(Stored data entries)

*** Block opens ***

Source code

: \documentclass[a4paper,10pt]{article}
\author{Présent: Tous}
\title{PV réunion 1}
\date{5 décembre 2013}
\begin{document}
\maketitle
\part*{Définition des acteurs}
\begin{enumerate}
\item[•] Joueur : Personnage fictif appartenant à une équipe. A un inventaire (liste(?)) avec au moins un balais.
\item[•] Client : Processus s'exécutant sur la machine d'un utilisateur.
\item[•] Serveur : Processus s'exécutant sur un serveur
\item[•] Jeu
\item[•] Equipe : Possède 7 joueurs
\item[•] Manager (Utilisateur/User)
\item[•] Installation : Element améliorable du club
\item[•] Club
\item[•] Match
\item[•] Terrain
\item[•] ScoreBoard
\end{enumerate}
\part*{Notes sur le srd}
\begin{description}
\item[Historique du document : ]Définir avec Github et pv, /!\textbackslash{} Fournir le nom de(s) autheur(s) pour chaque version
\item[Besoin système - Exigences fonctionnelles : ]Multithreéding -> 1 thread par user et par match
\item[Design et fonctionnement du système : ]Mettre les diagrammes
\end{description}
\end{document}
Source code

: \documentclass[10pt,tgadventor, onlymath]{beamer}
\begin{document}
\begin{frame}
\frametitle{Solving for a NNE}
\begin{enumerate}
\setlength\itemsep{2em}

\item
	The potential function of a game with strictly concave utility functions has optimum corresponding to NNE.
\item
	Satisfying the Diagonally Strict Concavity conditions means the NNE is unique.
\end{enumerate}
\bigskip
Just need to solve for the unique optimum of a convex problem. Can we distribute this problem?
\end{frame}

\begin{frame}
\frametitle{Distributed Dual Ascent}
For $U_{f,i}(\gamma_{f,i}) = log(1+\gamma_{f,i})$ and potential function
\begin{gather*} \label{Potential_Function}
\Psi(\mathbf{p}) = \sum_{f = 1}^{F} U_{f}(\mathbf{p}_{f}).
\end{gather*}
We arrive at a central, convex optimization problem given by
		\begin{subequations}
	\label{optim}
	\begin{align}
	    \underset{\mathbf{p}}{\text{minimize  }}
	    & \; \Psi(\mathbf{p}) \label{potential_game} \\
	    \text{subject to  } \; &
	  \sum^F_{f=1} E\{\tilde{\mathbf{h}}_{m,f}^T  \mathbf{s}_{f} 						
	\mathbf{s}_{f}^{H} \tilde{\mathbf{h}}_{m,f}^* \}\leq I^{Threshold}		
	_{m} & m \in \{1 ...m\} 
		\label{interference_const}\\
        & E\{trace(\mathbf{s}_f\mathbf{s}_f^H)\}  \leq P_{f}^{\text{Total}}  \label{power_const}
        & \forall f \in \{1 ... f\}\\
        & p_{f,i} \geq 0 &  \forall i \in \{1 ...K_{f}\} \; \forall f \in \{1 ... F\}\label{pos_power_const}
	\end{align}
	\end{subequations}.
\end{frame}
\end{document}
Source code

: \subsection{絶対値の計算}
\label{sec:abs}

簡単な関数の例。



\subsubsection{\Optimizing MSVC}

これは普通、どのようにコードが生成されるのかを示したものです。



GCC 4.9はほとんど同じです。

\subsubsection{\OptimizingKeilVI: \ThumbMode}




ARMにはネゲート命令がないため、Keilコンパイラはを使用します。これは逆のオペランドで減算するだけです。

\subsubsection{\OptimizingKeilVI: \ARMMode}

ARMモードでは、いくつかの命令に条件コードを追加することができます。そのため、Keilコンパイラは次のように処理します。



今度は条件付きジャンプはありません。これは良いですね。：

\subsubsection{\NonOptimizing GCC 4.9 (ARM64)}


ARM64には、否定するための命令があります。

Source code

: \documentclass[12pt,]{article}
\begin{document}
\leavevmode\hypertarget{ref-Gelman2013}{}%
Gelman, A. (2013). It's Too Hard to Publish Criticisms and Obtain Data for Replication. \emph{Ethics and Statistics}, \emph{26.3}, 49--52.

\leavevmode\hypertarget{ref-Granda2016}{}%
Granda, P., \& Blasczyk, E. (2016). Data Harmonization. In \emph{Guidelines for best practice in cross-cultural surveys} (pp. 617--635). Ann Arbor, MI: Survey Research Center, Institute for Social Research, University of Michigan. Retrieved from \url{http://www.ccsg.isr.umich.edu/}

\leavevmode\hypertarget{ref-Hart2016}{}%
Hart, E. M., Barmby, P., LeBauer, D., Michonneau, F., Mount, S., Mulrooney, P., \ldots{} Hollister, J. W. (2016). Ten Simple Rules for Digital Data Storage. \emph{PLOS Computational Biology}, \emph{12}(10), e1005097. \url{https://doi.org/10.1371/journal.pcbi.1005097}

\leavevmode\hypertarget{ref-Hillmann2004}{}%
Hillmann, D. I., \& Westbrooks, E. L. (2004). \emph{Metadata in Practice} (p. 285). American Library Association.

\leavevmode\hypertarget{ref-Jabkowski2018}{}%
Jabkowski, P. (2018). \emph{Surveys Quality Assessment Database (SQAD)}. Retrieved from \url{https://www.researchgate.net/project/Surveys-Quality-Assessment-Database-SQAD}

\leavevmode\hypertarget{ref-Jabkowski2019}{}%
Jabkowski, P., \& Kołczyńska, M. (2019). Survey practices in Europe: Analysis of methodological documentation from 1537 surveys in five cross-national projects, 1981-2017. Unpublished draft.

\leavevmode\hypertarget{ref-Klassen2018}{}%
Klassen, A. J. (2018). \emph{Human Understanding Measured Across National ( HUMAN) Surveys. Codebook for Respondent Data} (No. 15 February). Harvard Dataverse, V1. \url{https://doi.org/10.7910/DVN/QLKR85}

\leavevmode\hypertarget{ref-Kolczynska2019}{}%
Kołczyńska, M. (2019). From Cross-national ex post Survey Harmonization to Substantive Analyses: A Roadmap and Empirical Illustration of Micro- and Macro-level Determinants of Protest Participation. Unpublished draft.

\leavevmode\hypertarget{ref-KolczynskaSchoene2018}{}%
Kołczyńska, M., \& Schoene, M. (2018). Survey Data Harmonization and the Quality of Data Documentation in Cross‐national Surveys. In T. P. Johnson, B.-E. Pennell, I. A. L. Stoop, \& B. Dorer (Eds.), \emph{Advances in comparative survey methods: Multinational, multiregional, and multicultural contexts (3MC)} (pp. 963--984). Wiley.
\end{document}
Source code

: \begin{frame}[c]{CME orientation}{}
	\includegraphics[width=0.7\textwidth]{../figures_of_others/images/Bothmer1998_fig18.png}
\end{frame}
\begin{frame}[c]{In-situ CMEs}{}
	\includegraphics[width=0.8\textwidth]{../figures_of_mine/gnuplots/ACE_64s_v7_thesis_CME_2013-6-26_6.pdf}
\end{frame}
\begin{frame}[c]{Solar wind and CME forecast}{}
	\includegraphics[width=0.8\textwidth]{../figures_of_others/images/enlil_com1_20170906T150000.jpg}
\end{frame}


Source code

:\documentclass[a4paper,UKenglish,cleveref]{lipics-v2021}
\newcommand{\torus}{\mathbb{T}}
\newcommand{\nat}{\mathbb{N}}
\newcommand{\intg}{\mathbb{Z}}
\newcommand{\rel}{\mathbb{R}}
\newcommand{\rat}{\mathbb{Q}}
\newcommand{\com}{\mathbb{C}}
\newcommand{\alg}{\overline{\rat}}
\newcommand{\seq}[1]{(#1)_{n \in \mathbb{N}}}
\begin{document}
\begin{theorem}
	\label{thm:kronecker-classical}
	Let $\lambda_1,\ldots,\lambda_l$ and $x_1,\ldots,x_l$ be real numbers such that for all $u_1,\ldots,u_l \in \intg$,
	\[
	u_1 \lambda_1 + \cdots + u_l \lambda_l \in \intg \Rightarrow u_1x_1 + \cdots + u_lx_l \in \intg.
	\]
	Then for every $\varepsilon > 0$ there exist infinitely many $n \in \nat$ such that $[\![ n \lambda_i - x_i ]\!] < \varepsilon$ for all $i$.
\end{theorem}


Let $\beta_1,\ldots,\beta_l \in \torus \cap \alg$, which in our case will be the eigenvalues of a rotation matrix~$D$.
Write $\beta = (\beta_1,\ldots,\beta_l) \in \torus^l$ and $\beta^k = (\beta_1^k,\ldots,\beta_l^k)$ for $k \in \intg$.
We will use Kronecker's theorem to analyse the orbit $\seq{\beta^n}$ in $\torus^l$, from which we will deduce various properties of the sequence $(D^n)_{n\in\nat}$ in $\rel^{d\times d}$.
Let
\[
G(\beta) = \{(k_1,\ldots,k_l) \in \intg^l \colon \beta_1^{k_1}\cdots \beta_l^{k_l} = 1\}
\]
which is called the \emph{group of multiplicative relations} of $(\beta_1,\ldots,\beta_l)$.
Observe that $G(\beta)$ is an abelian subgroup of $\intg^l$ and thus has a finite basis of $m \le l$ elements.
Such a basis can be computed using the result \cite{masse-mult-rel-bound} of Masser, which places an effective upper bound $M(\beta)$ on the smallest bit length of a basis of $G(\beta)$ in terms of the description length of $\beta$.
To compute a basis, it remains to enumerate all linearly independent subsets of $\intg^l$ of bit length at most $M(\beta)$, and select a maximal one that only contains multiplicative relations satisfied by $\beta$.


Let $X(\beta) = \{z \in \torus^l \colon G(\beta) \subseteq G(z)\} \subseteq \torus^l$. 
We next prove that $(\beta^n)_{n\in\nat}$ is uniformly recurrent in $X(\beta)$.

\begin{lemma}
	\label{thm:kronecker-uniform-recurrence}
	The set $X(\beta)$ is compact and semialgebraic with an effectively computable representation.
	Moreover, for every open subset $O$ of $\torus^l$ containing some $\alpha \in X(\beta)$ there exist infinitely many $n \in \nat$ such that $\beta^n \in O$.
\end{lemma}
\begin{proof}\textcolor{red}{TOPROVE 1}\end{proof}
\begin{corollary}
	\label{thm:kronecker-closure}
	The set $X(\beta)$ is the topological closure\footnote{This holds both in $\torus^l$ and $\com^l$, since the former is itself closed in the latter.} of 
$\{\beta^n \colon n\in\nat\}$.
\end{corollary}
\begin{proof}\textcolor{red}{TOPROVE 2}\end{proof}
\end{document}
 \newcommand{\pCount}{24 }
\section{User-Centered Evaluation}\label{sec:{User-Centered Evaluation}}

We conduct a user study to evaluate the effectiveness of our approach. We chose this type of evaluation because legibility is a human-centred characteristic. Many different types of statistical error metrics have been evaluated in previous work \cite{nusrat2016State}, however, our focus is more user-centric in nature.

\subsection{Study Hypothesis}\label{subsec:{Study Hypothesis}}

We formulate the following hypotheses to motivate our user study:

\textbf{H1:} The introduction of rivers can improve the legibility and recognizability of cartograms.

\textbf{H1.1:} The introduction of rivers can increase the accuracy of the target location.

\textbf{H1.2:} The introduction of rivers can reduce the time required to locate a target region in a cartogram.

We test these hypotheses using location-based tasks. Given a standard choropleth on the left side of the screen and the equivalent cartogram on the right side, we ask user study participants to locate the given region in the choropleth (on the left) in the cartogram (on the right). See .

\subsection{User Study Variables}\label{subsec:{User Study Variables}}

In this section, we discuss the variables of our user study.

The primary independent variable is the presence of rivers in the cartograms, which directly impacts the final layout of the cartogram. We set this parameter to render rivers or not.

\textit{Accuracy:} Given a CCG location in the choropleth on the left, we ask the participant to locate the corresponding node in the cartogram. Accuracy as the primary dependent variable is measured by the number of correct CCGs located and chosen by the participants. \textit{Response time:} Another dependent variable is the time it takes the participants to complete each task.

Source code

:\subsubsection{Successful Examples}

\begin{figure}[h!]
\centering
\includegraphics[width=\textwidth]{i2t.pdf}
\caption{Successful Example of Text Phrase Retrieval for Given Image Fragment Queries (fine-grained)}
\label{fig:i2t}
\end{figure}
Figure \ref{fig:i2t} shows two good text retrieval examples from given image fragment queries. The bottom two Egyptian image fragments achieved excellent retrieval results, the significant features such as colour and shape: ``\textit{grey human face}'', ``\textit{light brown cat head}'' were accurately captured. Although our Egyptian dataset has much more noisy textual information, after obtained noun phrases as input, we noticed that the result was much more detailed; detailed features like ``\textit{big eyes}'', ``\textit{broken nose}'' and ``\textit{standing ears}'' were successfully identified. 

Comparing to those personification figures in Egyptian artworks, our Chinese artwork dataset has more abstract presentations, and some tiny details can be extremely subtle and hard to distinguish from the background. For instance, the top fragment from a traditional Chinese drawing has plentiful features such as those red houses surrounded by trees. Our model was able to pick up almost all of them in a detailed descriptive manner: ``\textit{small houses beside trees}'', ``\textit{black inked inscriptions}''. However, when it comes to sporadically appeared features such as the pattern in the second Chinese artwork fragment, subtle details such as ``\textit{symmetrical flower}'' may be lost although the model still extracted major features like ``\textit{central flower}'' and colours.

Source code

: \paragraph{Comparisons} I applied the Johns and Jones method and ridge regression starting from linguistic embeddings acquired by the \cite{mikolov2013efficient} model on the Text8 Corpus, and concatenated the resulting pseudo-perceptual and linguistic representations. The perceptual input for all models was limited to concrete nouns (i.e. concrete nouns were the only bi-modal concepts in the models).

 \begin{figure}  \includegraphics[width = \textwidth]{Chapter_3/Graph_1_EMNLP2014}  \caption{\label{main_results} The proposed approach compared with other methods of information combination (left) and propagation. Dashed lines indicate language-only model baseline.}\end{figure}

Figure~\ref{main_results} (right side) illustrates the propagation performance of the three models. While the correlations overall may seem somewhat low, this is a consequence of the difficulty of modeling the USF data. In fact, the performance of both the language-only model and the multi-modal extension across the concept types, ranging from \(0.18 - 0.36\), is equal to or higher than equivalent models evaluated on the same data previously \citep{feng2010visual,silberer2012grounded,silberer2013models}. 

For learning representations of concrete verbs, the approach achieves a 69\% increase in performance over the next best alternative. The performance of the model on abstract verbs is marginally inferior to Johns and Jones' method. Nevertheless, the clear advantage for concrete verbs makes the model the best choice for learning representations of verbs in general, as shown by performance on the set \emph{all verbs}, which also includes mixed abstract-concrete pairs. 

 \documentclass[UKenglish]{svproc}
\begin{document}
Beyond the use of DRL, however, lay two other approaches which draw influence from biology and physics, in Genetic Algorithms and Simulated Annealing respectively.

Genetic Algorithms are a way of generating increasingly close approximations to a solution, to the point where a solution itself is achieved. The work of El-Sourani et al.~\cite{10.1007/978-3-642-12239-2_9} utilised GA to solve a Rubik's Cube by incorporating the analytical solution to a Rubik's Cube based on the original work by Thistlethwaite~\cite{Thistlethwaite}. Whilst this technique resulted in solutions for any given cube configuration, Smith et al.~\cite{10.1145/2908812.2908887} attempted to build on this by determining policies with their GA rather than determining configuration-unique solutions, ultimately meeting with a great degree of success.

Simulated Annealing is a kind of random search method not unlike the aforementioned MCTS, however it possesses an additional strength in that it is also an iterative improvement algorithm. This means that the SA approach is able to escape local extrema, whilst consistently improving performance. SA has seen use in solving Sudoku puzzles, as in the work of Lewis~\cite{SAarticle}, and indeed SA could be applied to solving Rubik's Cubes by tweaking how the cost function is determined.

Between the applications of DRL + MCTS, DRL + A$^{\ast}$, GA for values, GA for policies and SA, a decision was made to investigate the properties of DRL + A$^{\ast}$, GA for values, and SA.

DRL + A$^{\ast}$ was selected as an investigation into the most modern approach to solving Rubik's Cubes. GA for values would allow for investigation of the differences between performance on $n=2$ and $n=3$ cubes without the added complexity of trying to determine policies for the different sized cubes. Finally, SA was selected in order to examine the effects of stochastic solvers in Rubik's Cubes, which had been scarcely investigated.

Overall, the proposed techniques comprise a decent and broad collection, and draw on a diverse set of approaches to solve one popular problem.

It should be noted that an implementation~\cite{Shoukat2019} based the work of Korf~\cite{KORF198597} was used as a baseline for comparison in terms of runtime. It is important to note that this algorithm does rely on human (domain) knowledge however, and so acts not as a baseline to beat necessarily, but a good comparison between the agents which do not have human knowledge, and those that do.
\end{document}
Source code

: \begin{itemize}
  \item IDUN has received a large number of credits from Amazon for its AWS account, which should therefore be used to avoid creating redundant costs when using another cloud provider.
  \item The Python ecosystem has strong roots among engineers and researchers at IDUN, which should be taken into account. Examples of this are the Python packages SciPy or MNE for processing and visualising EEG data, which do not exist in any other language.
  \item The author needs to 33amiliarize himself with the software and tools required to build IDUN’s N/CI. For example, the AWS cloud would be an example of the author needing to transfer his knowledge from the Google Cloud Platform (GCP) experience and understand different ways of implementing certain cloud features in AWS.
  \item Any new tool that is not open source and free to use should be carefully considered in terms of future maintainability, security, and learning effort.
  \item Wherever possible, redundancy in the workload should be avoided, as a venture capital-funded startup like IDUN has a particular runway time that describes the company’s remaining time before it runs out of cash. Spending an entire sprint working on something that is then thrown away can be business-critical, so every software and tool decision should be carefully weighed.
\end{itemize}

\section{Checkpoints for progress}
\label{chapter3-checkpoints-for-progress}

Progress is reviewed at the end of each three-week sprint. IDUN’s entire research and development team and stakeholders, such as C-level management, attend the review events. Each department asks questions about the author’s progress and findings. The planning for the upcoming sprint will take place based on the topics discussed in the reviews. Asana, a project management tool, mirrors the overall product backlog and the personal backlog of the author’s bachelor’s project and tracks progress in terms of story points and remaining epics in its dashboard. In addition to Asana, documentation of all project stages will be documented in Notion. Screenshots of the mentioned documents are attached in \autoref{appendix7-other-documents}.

*** Block closes ***

Scan the entries above and return each line that holds "UKenglish".

:\documentclass[a4paper,UKenglish,cleveref]{lipics-v2021}
 \documentclass[UKenglish]{svproc}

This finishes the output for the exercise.